All Green did was beat Lee Trevino, the defending champ, for the PGA Championship Sunday in a scorching head-to-head duel. Green's favorite definition of grit is "a garbage can full of guts." That he had, and to spare, as he broke out of a tie with Trevino and whupped him by two strokes at the Cherry Hills Country Club near Denver.
In his nightmare years he had plummeted as low as 135th on the money list. Last year he got a berth in the PGA by special exemption because the tournament was played at Shoal Creek in Birmingham, where he's a member. He said thanks at Cherry Hills by taking home the trophy.
Trevino, the master of look-'em-in-the-eye confrontation, had incentive aplenty. He could have become the first man in 48 years to win back-to-back PGA titles. But Green hung in there, controlling himself as well as a tricky course that through the week had drawn sharp criticism from most of the players.
August 18, 1985
But not from Green. "Who cares if it's fair?" he said. "Nobody said it had to be fair. In five years, no one will care."
Trevino had seemed a good bet after 36 holes when he moved into the lead with rounds of 66 and 68. Counting last year's, that gave him six straight PGA rounds in the 60s. But he shot a 75 on Saturday, a strange day on which the course took back nearly everything it had given on Thursday, when 31 subpar rounds were played, including a record 64 by journeyman Doug Tewell. High winds and a scorching sun dried the course to tabletop hardness, making the greens slick and sending scores soaring.

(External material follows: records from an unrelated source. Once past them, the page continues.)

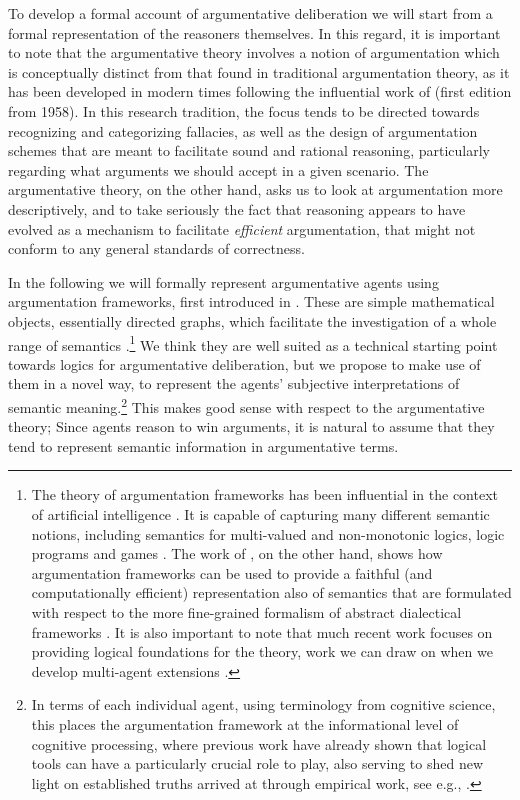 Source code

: \documentclass[greybox]{svmult}
\begin{document}
To develop a formal account of argumentative deliberation we will start from a formal representation of the reasoners themselves. In this regard, it is important to note that the argumentative theory involves a notion of argumentation which is conceptually distinct from that found in traditional argumentation theory, as it has been developed in modern times following the influential work of \cite{toulmin} (first edition from 1958). In this research tradition, the focus tends to be directed towards recognizing and categorizing fallacies, as well as the design of argumentation schemes that are meant to facilitate sound and rational reasoning, particularly regarding what arguments we should accept in a given scenario. The argumentative theory, on the other hand, asks us to look at argumentation more descriptively, and to take seriously the fact that reasoning appears to have evolved as a mechanism to facilitate \emph{efficient} argumentation, that might not conform to any general standards of correctness.

In the following we will formally represent argumentative agents using argumentation frameworks, first introduced in \cite{dung}. These are simple mathematical objects, essentially directed graphs, which facilitate the investigation of a whole range of semantics \cite{baroni}.\footnote{The theory of argumentation frameworks has been influential in the context of artificial intelligence \cite{rahwan}. It is capable of capturing many different semantic notions, including semantics for multi-valued and non-monotonic logics, logic programs and games \cite{dung,dyrkolbotn}. The work of \cite{brewka}, on the other hand, shows how argumentation frameworks can be used to provide a faithful (and computationally efficient) representation also of semantics that are formulated with respect to the more fine-grained formalism of abstract dialectical frameworks \cite{brewka1}. It is also important to note that much recent work focuses on providing logical foundations for the theory, work we can draw on when we develop multi-agent extensions  \cite{grossi,grossi1,arieli,caminada}.} We think they are well suited as a technical starting point towards logics for argumentative deliberation, but we propose to make use of them in a novel way, to represent the agents' subjective interpretations of semantic meaning.\footnote{In terms of each individual agent, using terminology from cognitive science, this places the argumentation framework at the informational level of cognitive processing, where previous work have already shown that logical tools can have a particularly crucial role to play, also serving to shed new light on established truths arrived at through empirical work, see e.g., \cite{stenning}.} This makes good sense with respect to the argumentative theory; Since agents reason to win arguments, it is natural to assume that they tend to represent semantic information in argumentative terms.
\end{document}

In fact, Green probably won the tournament Saturday. His 70 was one of just six subpar scores, the only one among the leaders, and it gave him breathing room. After 54 holes Green had a three-stroke lead over Trevino, and five over Tom Watson, Fred Couples and Nick Price.
In the end it was Trevino who made the mistakes under pressure. He had told his wife, Claudia, that he needed to shoot 68 to catch Green, and he was on his way with a front-nine 32. But over the last nine he three-putted twice, marring some great shotmaking. Green, after some early bogeys, steadied himself and played the final 13 holes in one under, closing with seven straight pars.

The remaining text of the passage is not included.